*** Material for the task Section Begins ***

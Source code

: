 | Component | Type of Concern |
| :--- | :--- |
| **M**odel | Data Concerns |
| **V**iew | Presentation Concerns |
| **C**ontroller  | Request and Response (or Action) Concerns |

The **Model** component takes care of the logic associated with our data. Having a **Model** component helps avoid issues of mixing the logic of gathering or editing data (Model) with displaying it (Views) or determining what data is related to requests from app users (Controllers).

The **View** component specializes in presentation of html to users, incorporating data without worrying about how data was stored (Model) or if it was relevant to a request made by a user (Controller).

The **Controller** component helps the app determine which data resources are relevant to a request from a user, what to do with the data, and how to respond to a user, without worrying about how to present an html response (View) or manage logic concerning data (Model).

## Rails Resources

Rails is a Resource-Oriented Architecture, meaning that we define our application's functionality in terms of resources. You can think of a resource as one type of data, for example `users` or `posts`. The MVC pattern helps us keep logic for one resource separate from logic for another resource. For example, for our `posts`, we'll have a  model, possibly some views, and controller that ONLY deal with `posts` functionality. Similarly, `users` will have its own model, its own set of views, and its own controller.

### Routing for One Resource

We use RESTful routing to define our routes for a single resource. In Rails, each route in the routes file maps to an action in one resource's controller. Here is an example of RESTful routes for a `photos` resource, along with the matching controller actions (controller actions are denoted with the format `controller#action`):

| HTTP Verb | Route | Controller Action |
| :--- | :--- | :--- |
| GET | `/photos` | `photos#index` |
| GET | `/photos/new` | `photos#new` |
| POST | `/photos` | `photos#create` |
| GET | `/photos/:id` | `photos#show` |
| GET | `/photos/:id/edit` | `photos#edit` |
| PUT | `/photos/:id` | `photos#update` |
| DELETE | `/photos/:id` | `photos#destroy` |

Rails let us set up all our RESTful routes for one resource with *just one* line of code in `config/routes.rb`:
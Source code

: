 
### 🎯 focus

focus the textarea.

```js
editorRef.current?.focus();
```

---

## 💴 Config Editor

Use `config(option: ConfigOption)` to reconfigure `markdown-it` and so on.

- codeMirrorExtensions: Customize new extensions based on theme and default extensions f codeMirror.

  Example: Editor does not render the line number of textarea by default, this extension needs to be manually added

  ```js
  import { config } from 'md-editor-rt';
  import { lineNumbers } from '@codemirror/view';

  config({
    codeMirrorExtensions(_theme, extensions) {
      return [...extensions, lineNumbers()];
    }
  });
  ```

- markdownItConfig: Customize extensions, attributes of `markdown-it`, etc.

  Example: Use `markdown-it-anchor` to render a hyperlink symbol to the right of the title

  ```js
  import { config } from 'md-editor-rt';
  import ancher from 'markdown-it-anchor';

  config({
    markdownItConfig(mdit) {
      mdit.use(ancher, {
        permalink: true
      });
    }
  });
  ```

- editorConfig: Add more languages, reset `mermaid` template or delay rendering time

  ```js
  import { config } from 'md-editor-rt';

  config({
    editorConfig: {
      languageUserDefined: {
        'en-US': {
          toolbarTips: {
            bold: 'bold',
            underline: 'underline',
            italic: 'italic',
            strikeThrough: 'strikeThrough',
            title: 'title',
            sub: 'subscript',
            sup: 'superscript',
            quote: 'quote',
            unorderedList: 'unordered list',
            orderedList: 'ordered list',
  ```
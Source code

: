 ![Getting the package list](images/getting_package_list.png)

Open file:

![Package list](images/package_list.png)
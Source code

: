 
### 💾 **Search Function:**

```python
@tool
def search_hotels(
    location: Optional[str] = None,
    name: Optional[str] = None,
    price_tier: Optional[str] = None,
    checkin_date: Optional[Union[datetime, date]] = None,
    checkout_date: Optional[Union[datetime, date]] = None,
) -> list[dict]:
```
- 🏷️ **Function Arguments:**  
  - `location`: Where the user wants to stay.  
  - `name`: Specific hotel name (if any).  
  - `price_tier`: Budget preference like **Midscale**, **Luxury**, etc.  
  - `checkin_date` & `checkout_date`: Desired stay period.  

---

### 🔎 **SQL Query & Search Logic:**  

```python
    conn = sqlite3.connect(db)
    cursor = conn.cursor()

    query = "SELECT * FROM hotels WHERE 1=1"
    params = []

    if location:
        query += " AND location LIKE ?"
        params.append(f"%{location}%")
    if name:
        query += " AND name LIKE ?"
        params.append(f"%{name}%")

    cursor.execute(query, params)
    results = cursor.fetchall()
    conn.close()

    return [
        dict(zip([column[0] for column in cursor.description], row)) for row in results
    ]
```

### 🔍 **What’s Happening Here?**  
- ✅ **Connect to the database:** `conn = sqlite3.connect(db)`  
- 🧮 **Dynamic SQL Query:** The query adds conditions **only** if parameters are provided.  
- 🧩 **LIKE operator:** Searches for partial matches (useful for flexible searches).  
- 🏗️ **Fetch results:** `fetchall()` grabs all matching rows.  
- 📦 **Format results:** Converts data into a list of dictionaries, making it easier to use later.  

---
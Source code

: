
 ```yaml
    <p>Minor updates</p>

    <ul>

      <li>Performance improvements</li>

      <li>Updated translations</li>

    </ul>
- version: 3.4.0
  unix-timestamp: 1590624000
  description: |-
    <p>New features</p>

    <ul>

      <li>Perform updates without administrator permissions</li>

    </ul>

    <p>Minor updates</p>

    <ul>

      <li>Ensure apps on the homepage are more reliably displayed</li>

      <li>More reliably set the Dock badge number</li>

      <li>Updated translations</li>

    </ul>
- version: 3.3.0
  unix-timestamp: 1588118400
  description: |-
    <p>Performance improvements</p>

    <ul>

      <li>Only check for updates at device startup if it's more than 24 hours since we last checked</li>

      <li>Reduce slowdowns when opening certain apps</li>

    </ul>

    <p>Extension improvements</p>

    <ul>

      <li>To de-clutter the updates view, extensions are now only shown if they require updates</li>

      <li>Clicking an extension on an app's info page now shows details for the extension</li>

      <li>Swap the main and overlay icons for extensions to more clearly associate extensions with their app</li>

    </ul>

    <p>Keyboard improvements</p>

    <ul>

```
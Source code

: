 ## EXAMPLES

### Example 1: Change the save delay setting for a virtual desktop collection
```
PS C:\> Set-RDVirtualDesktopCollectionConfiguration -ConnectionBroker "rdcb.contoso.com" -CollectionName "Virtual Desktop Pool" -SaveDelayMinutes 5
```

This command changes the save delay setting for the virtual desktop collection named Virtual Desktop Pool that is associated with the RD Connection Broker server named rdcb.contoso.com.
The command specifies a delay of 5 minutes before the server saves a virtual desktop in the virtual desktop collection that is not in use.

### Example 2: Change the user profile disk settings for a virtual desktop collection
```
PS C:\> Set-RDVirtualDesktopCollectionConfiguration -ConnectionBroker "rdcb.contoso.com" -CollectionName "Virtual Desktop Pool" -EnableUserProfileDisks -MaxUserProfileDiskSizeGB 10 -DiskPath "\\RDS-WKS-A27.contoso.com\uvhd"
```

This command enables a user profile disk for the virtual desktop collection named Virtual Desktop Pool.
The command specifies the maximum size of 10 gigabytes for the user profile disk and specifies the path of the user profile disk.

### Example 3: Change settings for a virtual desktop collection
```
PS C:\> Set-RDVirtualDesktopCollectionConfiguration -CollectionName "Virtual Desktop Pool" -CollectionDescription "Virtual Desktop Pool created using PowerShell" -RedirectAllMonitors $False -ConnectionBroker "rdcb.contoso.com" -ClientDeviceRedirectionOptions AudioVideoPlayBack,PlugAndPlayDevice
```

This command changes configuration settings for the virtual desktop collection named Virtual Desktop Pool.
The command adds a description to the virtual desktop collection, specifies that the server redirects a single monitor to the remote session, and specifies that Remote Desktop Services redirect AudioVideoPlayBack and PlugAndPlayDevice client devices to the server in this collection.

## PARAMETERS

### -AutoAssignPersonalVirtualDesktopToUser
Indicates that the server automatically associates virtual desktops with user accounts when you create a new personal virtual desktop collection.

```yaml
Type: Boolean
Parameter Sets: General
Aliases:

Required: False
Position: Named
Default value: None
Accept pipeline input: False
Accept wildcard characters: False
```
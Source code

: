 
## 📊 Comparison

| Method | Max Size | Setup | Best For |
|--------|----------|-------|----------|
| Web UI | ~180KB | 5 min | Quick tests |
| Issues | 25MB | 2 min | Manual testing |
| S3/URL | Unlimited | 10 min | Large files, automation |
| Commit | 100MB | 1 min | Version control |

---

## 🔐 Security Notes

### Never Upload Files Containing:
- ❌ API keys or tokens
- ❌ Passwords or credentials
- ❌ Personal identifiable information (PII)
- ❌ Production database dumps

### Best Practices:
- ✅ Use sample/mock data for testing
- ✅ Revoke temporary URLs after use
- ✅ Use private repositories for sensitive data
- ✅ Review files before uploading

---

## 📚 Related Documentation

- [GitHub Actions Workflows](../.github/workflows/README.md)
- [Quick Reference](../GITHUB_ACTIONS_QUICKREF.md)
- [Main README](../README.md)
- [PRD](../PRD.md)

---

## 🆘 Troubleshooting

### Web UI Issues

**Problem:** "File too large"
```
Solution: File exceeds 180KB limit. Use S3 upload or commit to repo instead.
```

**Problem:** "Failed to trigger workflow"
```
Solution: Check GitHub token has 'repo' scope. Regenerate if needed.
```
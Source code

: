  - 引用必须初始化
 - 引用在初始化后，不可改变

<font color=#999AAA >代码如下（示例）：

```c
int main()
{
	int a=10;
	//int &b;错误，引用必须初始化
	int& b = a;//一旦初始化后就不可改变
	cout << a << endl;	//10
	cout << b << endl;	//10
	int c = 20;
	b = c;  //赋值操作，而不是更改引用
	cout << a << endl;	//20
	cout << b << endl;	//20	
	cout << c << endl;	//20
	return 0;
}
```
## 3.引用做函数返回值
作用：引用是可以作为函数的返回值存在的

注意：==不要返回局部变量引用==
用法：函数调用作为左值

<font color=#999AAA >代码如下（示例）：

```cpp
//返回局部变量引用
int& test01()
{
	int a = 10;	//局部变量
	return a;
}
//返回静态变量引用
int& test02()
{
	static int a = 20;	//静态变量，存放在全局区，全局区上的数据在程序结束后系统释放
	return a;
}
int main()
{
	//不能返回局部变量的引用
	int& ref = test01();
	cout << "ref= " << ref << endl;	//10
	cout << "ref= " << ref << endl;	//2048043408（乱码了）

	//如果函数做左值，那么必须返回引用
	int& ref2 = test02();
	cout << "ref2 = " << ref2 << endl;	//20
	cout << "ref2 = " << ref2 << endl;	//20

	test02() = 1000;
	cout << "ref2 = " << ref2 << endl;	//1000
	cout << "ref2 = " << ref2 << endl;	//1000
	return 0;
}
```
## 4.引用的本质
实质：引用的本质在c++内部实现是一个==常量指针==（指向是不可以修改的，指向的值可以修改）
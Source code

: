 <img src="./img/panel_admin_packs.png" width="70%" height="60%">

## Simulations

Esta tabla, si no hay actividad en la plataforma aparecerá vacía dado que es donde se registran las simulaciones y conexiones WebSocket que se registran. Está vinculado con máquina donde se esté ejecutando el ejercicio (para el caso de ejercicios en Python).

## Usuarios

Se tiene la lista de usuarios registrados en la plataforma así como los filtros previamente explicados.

*** Material for the task Section Ends ***

:: Directions ::
Copy out the entries above exactly as given, starting at the top and ending with the line containing "The **View** component"; include both and nothing more.

:: Response for this exercise ::
Source code

: | Component | Type of Concern |
| :--- | :--- |
| **M**odel | Data Concerns |
| **V**iew | Presentation Concerns |
| **C**ontroller  | Request and Response (or Action) Concerns |

The **Model** component takes care of the logic associated with our data. Having a **Model** component helps avoid issues of mixing the logic of gathering or editing data (Model) with displaying it (Views) or determining what data is related to requests from app users (Controllers).

The **View** component specializes in presentation of html to users, incorporating data without worrying about how data was stored (Model) or if it was relevant to a request made by a user (Controller).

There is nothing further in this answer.